=== What to produce ===
Reproduce each record exactly. The pictures should be skipped.

(Stored records)

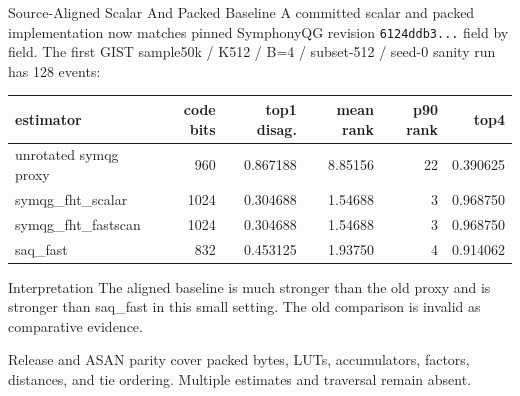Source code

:\documentclass[aspectratio=169,10pt]{beamer}
\begin{document}
\begin{frame}[fragile]{Source-Aligned Scalar And Packed Baseline}
\scriptsize
A committed scalar and packed implementation now matches pinned SymphonyQG
revision \texttt{6124ddb3...} field by field. The first GIST sample50k / K512 /
B=4 / subset-512 / seed-0 sanity run has 128 events:

\begin{tabular}{lrrrrr}
\toprule
estimator & code bits & top1 disag. & mean rank & p90 rank & top4 \\
\midrule
unrotated symqg proxy & 960 & 0.867188 & 8.85156 & 22 & 0.390625 \\
symqg\_fht\_scalar & 1024 & 0.304688 & 1.54688 & 3 & 0.968750 \\
symqg\_fht\_fastscan & 1024 & 0.304688 & 1.54688 & 3 & 0.968750 \\
saq\_fast & 832 & 0.453125 & 1.93750 & 4 & 0.914062 \\
\bottomrule
\end{tabular}

\vspace{0.8em}
\begin{alertblock}{Interpretation}
The aligned baseline is much stronger than the old proxy and is stronger
than saq\_fast in this small setting. The old comparison is invalid as
comparative evidence.
\end{alertblock}

Release and ASAN parity cover packed bytes, LUTs, accumulators, factors,
distances, and tie ordering. Multiple estimates and traversal remain absent.
\end{frame}
\end{document}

=== Reply ===
Source code

:\documentclass[aspectratio=169,10pt]{beamer}
\begin{document}
\begin{frame}[fragile]{Source-Aligned Scalar And Packed Baseline}
\scriptsize
A committed scalar and packed implementation now matches pinned SymphonyQG
revision \texttt{6124ddb3...} field by field. The first GIST sample50k / K512 /
B=4 / subset-512 / seed-0 sanity run has 128 events:

\begin{tabular}{lrrrrr}
\toprule
estimator & code bits & top1 disag. & mean rank & p90 rank & top4 \\
\midrule
unrotated symqg proxy & 960 & 0.867188 & 8.85156 & 22 & 0.390625 \\
symqg\_fht\_scalar & 1024 & 0.304688 & 1.54688 & 3 & 0.968750 \\
symqg\_fht\_fastscan & 1024 & 0.304688 & 1.54688 & 3 & 0.968750 \\
saq\_fast & 832 & 0.453125 & 1.93750 & 4 & 0.914062 \\
\bottomrule
\end{tabular}

\vspace{0.8em}
\begin{alertblock}{Interpretation}
The aligned baseline is much stronger than the old proxy and is stronger
than saq\_fast in this small setting. The old comparison is invalid as
comparative evidence.
\end{alertblock}

Release and ASAN parity cover packed bytes, LUTs, accumulators, factors,
distances, and tie ordering. Multiple estimates and traversal remain absent.
\end{frame}
\end{document}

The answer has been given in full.